The effect of the data on his results was so small that the difference in the percentage between low-income families and high-income families was insignificant. In other words, his detailed numeric results were saying that a wealthy family will suffer the same percentage standard of living loss to raise two children as a poor family. This in no way reflects reality, but only the fact that the same method and fudge factor were applied regardless of the income level. The result illustrates that the family spending data used had very little effect on the result.

The use of Espenshade's results in child support guidelines is apparently more the fault of Robert Williams than of Espenshade himself. However, both Espenshade and his publisher do deserve some measure of blame.

In his book on the study, Investing in Children, Dr. Espenshade goes to great lengths explaining what he would like to achieve in his study. It is clear that he wants to provide accurate information on what children cost parents. He discusses his methodology in somewhat philosophical ways, expressing the logic of what he is trying to do.

He does not however, explain that he has failed to do it. He does not mention the inclusion of a fudge factor in obtaining his final results. As unsatisfactory as his attempt was, he does not tell the reader. He does in fact mention the possibility of applying results of studies such as his to the problem of making appropriate child support awards.

We should also wonder why his publisher, The Urban Institute Press, published his study in the form of a book with a snappy title, and why it was promoted as though he had succeeded in obtaining the results he was looking for. A publisher caused similar confusion in the past by promoting a book called The Divorce Revolution with false information. The Urban Institute however, is a research organization. That being the impression they project to the public, shouldn't we expect a serious in-depth peer review of their publications?

As I have said though, the choice to recommend child support tables related to Espenshade's results was made by Robert Williams. It is clear that the results were not realistic enough for use in anything but casual conversation; to make more of a non-quantitative point. Or as University of Chicago economist Edward Lazear put it (less delicately);

. . . the presumption that underlies the focus of much of the empirical research and policy debate on income distribution [spending within families] seems born of ignorance and is supported by neither theory nor fact.


(Source: Edward P. Lazear and Robert T. Michael, Allocation of Income Within the Household, University of Chicago Press, 1988, page 25)

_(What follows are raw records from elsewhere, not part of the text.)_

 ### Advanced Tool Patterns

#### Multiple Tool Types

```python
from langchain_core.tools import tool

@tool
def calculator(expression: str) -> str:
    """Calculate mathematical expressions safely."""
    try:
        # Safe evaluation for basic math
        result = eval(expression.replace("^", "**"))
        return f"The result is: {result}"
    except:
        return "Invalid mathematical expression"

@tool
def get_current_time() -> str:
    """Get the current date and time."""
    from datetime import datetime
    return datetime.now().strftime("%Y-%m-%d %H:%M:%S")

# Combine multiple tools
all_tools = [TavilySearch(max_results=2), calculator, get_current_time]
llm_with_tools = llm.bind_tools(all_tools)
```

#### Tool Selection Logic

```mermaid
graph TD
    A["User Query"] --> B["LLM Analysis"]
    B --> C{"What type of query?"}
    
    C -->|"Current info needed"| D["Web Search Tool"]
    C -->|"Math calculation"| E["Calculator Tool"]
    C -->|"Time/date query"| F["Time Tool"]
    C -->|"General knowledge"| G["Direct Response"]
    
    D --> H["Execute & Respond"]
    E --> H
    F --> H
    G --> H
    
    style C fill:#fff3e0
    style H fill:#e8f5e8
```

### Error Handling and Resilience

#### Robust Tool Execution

But let's pretend that Espenshade's results were exactly what Espenshade was looking for. Would they then be appropriate to use them as the basis for child support awards?

Let's continue with the conceptual explanation given above. The "cost of raising children" is that a particular family cannot afford to buy the sports car they wanted because they are providing for a child's needs instead. The result of having a child in that situation is that the parents, living together in an intact family, cannot afford the sports car.

But in application in child support guidelines, what Williams is saying is that the mother only needs to divorce. Her ex-husband will then owe her enough to take care of the child and his share of the cost of buying the sports car to boot -- to bring them to the standard of living they would have had together if they had not had children. That, in the application of Espenshade's conceptual theory is what it would take for one parent to reimburse the other for "the cost of raising children."

The Alabama Office of Courts as well as other government sources in other states misrepresent the numbers used in their child support tables. They are not is based on extensive economic research on the cost of supporting children at various income levels. Even if the statement were true, the goal it represents does not correspond to any rational view on calculating an appropriate child support award.